Author’s Note: This article is part of my series on investing psychology:

Authority Bias — What is it?

Authority bias is the tendency of investors to give more weight and influence to the opinions of people in authority, believing them more likely to be correct.

How does authority bias apply to investing?

Many psychological research studies show that we are more influenced by people we consider to have high authority.

In investing, people are more likely to believe the opinions of Wall Street analysts, bankers, and TV personalities because they appear to be in positions of high authority on investing.

This bias is actually based on good logic: You’d expect a financial authority on TV to know a lot about the stock market!

And sometimes they do, meaning the extra weight we give them is warranted.

But there are many people who build an appearance of high authority, but really don’t know what they’re talking about.

In addition, many of the talking heads on CNBC are NOT actually trying to accurately predict what’s coming or correctly assess the prospects of a stock.

Not at all.

They’re trying to project confidence and build your interest so you’ll keep watching their show and boost their viewership numbers.

I have a phrase to describe that type of personality: “Often wrong, never in doubt.”

It’s not to say that all financial authorities are full of it.

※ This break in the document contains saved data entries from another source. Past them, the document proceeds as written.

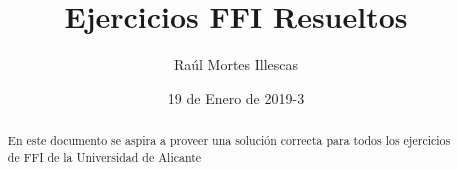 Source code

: \documentclass{article}
\title{Ejercicios FFI Resueltos}
\author{Raúl Mortes Illescas}
\date{19 de Enero de 2019-3}
\begin{document}
\begin{titlingpage}
    \maketitle
    \begin{abstract}
        En este documento se aspira a proveer una solución
        correcta para todos los ejercicios de FFI de la
        Universidad de Alicante
    \end{abstract}
\end{titlingpage}

\cleardoublepage

\tableofcontents

\cleardoublepage



\cleardoublepage

\end{document}
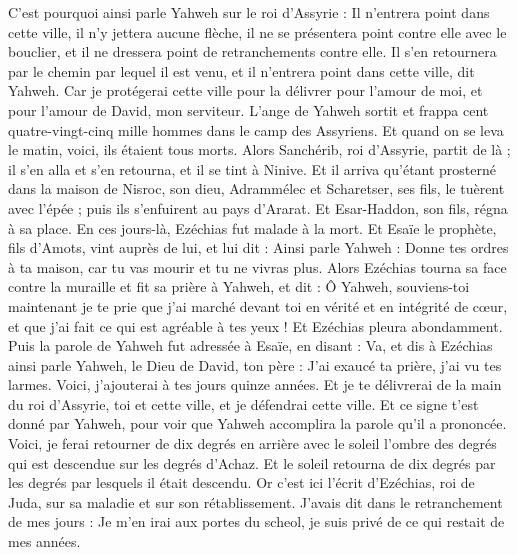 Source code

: \begin{multicols}{2}
C'est pourquoi ainsi parle Yahweh sur le roi d'Assyrie : Il n'entrera point dans cette ville, il n'y jettera aucune flèche, il ne se présentera point contre elle avec le bouclier, et il ne dressera point de retranchements contre elle.
Il s'en retournera par le chemin par lequel il est venu, et il n'entrera point dans cette ville, dit Yahweh.
Car je protégerai cette ville pour la délivrer pour l'amour de moi, et pour l'amour de David, mon serviteur.
L'ange de Yahweh sortit et frappa cent quatre-vingt-cinq mille hommes dans le camp des Assyriens. Et quand on se leva le matin, voici, ils étaient tous morts.
Alors Sanchérib, roi d'Assyrie, partit de là ; il s'en alla et s'en retourna, et il se tint à Ninive.
Et il arriva qu'étant prosterné dans la maison de Nisroc, son dieu, Adrammélec et Scharetser, ses fils, le tuèrent avec l'épée ; puis ils s'enfuirent au pays d'Ararat. Et Esar-Haddon, son fils, régna à sa place.
\VerseOne{}En ces jours-là, Ezéchias fut malade à la mort. Et Esaïe le prophète, fils d'Amots, vint auprès de lui, et lui dit : Ainsi parle Yahweh : Donne tes ordres à ta maison, car tu vas mourir et tu ne vivras plus.
Alors Ezéchias tourna sa face contre la muraille et fit sa prière à Yahweh,
et dit : Ô Yahweh, souviens-toi maintenant je te prie que j'ai marché devant toi en vérité et en intégrité de cœur, et que j'ai fait ce qui est agréable à tes yeux ! Et Ezéchias pleura abondamment.
Puis la parole de Yahweh fut adressée à Esaïe, en disant :
Va, et dis à Ezéchias ainsi parle Yahweh, le Dieu de David, ton père : J'ai exaucé ta prière, j'ai vu tes larmes. Voici, j'ajouterai à tes jours quinze années.
Et je te délivrerai de la main du roi d'Assyrie, toi et cette ville, et je défendrai cette ville.
Et ce signe t'est donné par Yahweh, pour voir que Yahweh accomplira la parole qu'il a prononcée.
Voici, je ferai retourner de dix degrés en arrière avec le soleil l'ombre des degrés qui est descendue sur les degrés d'Achaz. Et le soleil retourna de dix degrés par les degrés par lesquels il était descendu.
Or c'est ici l'écrit d'Ezéchias, roi de Juda, sur sa maladie et sur son rétablissement.
J'avais dit dans le retranchement de mes jours : Je m'en irai aux portes du scheol, je suis privé de ce qui restait de mes années.

\end{multicols}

But all financial advice, even that from authorities, should undergo your careful scrutiny.

What should you do instead?

When considering financial advice, opinions, projections, recommendations, and information from authorities, ask yourself these two sets of questions to determine its value:

First:

“How credible is this person? What type of experience do they have that is likely to make them right about their opinion?”

And second (this one is very important):

“What is their purpose and incentive in sharing their opinion? Are they trying as best they can to be correct? Or, are they trying to keep my attention, win my trust (and money), or grow their influence?”

Whatever the situation, don’t automatically trust authorities. Use your best judgement to understand their intentions and experience, and weigh their opinion accordingly.

Disclaimer: This article is provided for informational or educational purposes only and is not any form of individualized advice. All information is obtained from sources believed to be reliable but cannot be guaranteed for accuracy or completeness. Use this information at your own risk.